Your goal: Reproduce the entries below exactly, but only from the line containing "значенні: поперше, щоб" to the line containing "або акумулює.", inclusive.

Dataset records:
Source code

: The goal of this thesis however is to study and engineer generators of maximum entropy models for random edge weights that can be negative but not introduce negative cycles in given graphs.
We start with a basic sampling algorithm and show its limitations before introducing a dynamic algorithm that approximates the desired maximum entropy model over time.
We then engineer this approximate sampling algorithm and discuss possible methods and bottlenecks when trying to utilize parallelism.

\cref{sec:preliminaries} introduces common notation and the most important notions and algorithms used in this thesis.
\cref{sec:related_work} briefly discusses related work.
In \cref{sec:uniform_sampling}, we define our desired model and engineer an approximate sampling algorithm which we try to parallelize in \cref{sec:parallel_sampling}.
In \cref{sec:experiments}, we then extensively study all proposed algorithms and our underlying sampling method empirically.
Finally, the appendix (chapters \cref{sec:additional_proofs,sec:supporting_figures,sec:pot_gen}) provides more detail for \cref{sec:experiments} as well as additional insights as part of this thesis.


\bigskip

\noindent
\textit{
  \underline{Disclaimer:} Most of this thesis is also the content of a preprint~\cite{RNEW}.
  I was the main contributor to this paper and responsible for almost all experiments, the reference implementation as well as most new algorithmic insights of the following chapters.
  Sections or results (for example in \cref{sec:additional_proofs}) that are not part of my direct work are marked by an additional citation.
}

---

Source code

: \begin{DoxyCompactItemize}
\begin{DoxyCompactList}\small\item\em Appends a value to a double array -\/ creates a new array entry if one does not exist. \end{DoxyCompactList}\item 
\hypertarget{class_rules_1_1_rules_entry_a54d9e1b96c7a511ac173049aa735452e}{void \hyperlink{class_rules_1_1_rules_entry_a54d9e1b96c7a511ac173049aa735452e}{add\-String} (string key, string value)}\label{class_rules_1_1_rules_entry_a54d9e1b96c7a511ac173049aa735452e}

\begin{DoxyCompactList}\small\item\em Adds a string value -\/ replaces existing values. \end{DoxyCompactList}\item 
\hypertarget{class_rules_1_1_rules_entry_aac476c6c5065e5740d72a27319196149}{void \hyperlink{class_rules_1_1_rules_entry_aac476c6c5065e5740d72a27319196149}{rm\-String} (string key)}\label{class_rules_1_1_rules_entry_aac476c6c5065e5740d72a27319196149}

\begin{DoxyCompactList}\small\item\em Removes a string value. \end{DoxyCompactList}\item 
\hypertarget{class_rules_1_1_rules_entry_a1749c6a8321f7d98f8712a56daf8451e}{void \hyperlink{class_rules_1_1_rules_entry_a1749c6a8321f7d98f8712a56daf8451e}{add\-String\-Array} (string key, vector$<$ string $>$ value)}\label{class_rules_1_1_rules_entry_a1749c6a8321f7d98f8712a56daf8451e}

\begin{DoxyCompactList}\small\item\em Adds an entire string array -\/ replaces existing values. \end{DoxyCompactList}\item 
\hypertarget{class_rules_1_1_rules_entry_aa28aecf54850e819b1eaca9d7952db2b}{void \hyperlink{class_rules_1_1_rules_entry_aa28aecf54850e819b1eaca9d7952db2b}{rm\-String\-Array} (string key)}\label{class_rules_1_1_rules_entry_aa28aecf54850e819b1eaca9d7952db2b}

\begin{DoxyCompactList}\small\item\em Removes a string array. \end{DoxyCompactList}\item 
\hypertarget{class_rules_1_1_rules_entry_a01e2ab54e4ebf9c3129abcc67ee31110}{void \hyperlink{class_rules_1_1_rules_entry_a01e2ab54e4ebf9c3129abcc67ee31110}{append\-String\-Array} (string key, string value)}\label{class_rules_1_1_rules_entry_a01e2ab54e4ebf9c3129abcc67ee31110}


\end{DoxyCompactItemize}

==

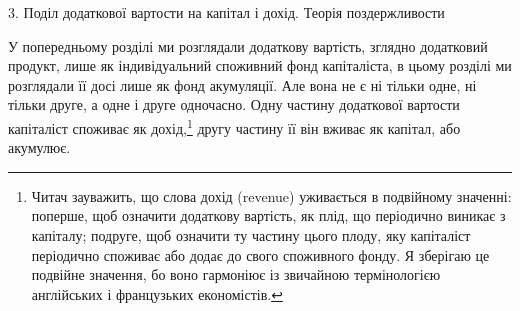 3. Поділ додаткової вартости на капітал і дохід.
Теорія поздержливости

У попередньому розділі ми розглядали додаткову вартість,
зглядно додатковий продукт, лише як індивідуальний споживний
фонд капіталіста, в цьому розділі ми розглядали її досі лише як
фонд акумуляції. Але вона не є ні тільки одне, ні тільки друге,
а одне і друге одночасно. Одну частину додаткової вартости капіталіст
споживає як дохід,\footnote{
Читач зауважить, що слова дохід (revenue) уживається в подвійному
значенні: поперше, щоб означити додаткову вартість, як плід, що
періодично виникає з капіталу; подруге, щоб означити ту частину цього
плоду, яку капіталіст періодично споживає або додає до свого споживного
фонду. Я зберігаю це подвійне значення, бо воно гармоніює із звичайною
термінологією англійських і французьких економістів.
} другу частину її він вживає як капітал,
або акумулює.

Result for this task:
значенні: поперше, щоб означити додаткову вартість, як плід, що
періодично виникає з капіталу; подруге, щоб означити ту частину цього
плоду, яку капіталіст періодично споживає або додає до свого споживного
фонду. Я зберігаю це подвійне значення, бо воно гармоніює із звичайною
термінологією англійських і французьких економістів.
} другу частину її він вживає як капітал,
або акумулює.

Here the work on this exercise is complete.